Вон как Адлеру плевать, кому он доверяет. Ему хорош первый встречный. Он хоть и живет в миру, давно заперся в свой домашний монастырь. А я пьян пуще прежнего и равнодушно–задумчив. Умственный труд — это восхитительноКогда полупьяные, полусумасшедшие мысли улыбаются друг другу своей покорной рассеянной улыбкой…
Проснулся сегодня от звуков похмельного соития Антона и Люды. Ахам–вздохам вторил богатырский храп третьего соседа, чей тембр меняется в зависимости от степени его опьянения. Накануне он изрядно выпил и звучал зловеще. В общем, начиналась обычная жизнь бомжатника, оказавшаяся не такой уж и обычной.

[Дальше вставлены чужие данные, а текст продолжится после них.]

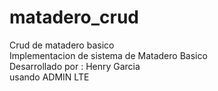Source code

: # matadero_crud
Crud de matadero basico<br>
Implementacion de sistema de Matadero Basico<br>
Desarrollado por : Henry Garcia<br>
usando ADMIN LTE
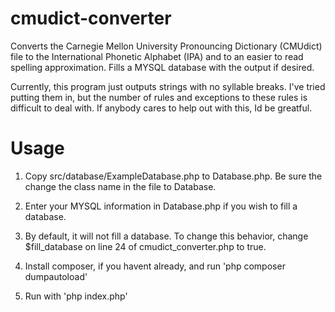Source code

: # cmudict-converter
Converts the Carnegie Mellon University Pronouncing Dictionary (CMUdict) file to the International Phonetic Alphabet (IPA) and to an easier to read spelling approximation. Fills a MYSQL database with the output if desired.

Currently, this program just outputs strings with no syllable breaks. I've tried putting them in, but the number of rules and exceptions to these rules is difficult to deal with. If anybody cares to help out with this, Id be greatful.

# Usage
1. Copy src/database/ExampleDatabase.php to Database.php.  Be sure the change the class name in the file to Database.

2. Enter your MYSQL information in Database.php if you wish to fill a database.

3. By default, it will not fill a database.  To change this behavior, change $fill_database on line 24 of cmudict_converter.php to true.

4. Install composer, if you havent already, and run 'php composer dumpautoload'

5. Run with 'php index.php'
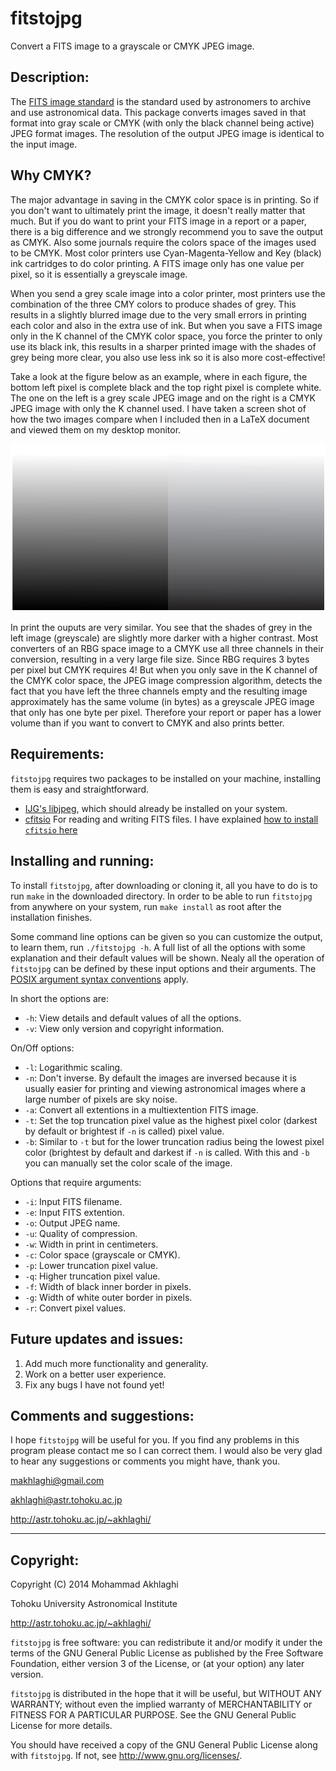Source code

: fitstojpg
=========

Convert a FITS image to a grayscale or CMYK JPEG image.

Description:
------------

The [FITS image
standard](https://heasarc.gsfc.nasa.gov/docs/heasarc/fits.html) is the
standard used by astronomers to archive and use astronomical
data. This package converts images saved in that format into gray
scale or CMYK (with only the black channel being active) JPEG format
images. The resolution of the output JPEG image is identical to the 
input image.

Why CMYK?
---------

The major advantage in saving in the CMYK color space is in printing.
So if you don't want to ultimately print the image, it doesn't really
matter that much. But if you do want to print your FITS image in a
report or a paper, there is a big difference and we strongly recommend
you to save the output as CMYK. Also some journals require the colors
space of the images used to be CMYK. Most color printers use
Cyan-Magenta-Yellow and Key (black) ink cartridges to do color
printing. A FITS image only has one value per pixel, so it is
essentially a greyscale image.

When you send a grey scale image into a color printer, most printers
use the combination of the three CMY colors to produce shades of
grey. This results in a slightly blurred image due to the very small
errors in printing each color and also in the extra use of ink. But
when you save a FITS image only in the K channel of the CMYK color
space, you force the printer to only use its black ink, this results
in a sharper printed image with the shades of grey being more clear,
you also use less ink so it is also more cost-effective! 

Take a look at the figure below as an example, where in each figure,
the bottom left pixel is complete black and the top right pixel is
complete white. The one on the left is a grey scale JPEG image and on
the right is a CMYK JPEG image with only the K channel used.  I have
taken a screen shot of how the two images compare when I included then
in a LaTeX document and viewed them on my desktop monitor.

<img src="https://raw.githubusercontent.com/makhlaghi/fitstojpg/master/doc/fitstojpg-figures/grey_CMYK_comp.png" width=600/>

In print the ouputs are very similar. You see that the shades of grey
in the left image (greyscale) are slightly more darker with a higher
contrast. Most converters of an RBG space image to a CMYK use all
three channels in their conversion, resulting in a very large file
size. Since RBG requires 3 bytes per pixel but CMYK requires 4! But
when you only save in the K channel of the CMYK color space, the JPEG
image compression algorithm, detects the fact that you have left the
three channels empty and the resulting image approximately has the
same volume (in bytes) as a greyscale JPEG image that only has one
byte per pixel. Therefore your report or paper has a lower volume than
if you want to convert to CMYK and also prints better.

Requirements:
------------
`fitstojpg` requires two packages to be installed on your
machine, installing them is easy and straightforward. 

- [IJG's libjpeg](http://www.ijg.org/), which should already be
  installed  on your system.
- [cfitsio](http://heasarc.nasa.gov/fitsio/fitsio.html) For
  reading and writing FITS files. I have explained [how to install
  `cfitsio` here](http://www.astr.tohoku.ac.jp/~akhlaghi/cfitsiowcslibinstall.html)


Installing and running:
------------
 
To install `fitstojpg`, after downloading or cloning it, all you have
to do is to run `make` in the downloaded directory. In order to be
able to run `fitstojpg` from anywhere on your system, run `make
install` as root after the installation finishes.

Some command line options can be given so you can customize the
output, to learn them, run `./fitstojpg -h`.  A full list of all the
options with some explanation and their default values will be shown.
Nealy all the operation of `fitstojpg` can be defined by these input
options and their arguments.  The [POSIX argument syntax
conventions](http://www.gnu.org/software/libc/manual/html_node/Argument-Syntax.html#Argument-Syntax) apply.

In short the options are:
* `-h`: View details and default values of all the options.
* `-v`: View only version and copyright information.

On/Off options:
* `-l`: Logarithmic scaling.
* `-n`: Don't inverse. By default the images are inversed 
        because it is usually easier for printing and 
	viewing astronomical images where a large number of 
	pixels are sky noise.
* `-a`: Convert all extentions in a multiextention FITS image.
* `-t`: Set the top truncation pixel value as the highest pixel 
        color (darkest by default or brightest if `-n` is 
        called) pixel value.
* `-b`: Similar to `-t` but for the lower truncation radius being
        the lowest pixel color (brightest by default and darkest
        if `-n` is called. With this and `-b` you can manually
        set the color scale of the image.

Options that require arguments:
* `-i`: Input FITS filename.
* `-e`: Input FITS extention.
* `-o`: Output JPEG name.
* `-u`: Quality of compression.
* `-w`: Width in print in centimeters.
* `-c`: Color space (grayscale or CMYK).
* `-p`: Lower truncation pixel value.
* `-q`: Higher truncation pixel value.
* `-f`: Width of black inner border in pixels.
* `-g`: Width of white outer border in pixels.
* `-r`: Convert pixel values.

Future updates and issues:
------------
1. Add much more functionality and generality.
2. Work on a better user experience.
3. Fix any bugs I have not found yet!

Comments and suggestions:
----------------------------------------

I hope `fitstojpg` will be useful for you. If you find any problems in
this program please contact me so I can correct them. I would also be
very glad to hear any suggestions or comments you might have, thank
you.

makhlaghi@gmail.com 

akhlaghi@astr.tohoku.ac.jp

http://astr.tohoku.ac.jp/~akhlaghi/

----------------------------------------
Copyright:
----------------------------------------
Copyright (C) 2014 Mohammad Akhlaghi

Tohoku University Astronomical Institute

http://astr.tohoku.ac.jp/~akhlaghi/

`fitstojpg` is free software: you can redistribute it and/or modify
it under the terms of the GNU General Public License as published by
the Free Software Foundation, either version 3 of the License, or
(at your option) any later version.

`fitstojpg` is distributed in the hope that it will be useful,
but WITHOUT ANY WARRANTY; without even the implied warranty of
MERCHANTABILITY or FITNESS FOR A PARTICULAR PURPOSE.  See the
GNU General Public License for more details.

You should have received a copy of the GNU General Public License
along with `fitstojpg`.  If not, see <http://www.gnu.org/licenses/>.
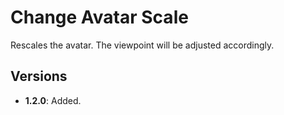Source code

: ﻿# Change Avatar Scale

Rescales the avatar. The viewpoint will be adjusted accordingly.

## Versions

- **1.2.0**: Added.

Заявившись почти в пять вечера в офис с «Биг ланчем» в руках (мне нужно было забрать кое–какие вещи), я обнаружил там несколько очень молодых и очень наглых людей с пистолетами на боку. Выяснилось, что мусора накрыли нашу контору. Офис опечатан, оргтехника изъята. Всех девчонок увезли на допрос к следователю. Между прочим, сегодня я должен был получить последнюю зарплату. Сдается мне, что этих денег я не дождусь никогда. У меня изъяли все документы, а заодно с ними корректуру детектива, мне ее в понедельник сдавать в издательство. Корректуру, правда, вернули. Хорошо, что меня не обыскивали. В этом случае нашли бы электрошокер. Я с самого начала знал о том, что творилось в нашей фирме, однако мне, наивному, не приходил в голову такой финал.
Я был удивлен в той же мере, как когда Герберт Адлер неожиданно выслал моей матери большую часть суммы, которую был мне должен. Оставшуюся часть пообещал отправить в ближайшее время. Удивительно! Я ведь от этих денег отказался, написав ему об этом еще в июне. Дескать, от такого человека, как ты, мне не нужно ни копейки. Он оказался все–таки лучше, чем я думал…
В прошлые выходные ездил на родину. Копаясь там в компьютере, наткнулся на постановление мирового судьи, обязавшее меня выплачивать алименты в фиксированном размере. К моему удивлению, он носит ту же фамилию, что и Вета. А ведь они не Ивановы и не Кузнецовы… В общем, судьба чертила предостерегающие знаки задолго до моего с ней знакомства. Документ поистине шедевральный, все слова моей бывшей жены приводятся как доказанные факты: «Истец обратилась в суд с указанным иском, ссылаясь на то, что она вступила в зарегистрированный брак с ответчиком. Ответчик в течение совместного проживания не работал, злоупотреблял спиртными напитками, оскорблял и избивал ее». Чудовище он, этот Андрей Виригин, беременную жену избивал. Недаром дядя Митя Набоков, сын великого писателя, назвал его «аморальной личностью», а Герберт Адлер — «одержимым гордыней эгоистом».
«Idite nah…» — отвечу я им, как лесбиянка Вета по латыни, упреждая экзальтированное охмеление гортани. Скоро меня не станет. И какая разница, завтра или через вечность? Все равно…
На своем пути Первозванный апостол Андрей претерпел много печалей и мук от язычников: его изгоняли из городов, избивали. В Синопе его побили камнями, но, оставшись невредимым, верный ученик Христов неустанно нес людям проповедь о Спасителе. По молитвам апостола, Господь совершал чудеса.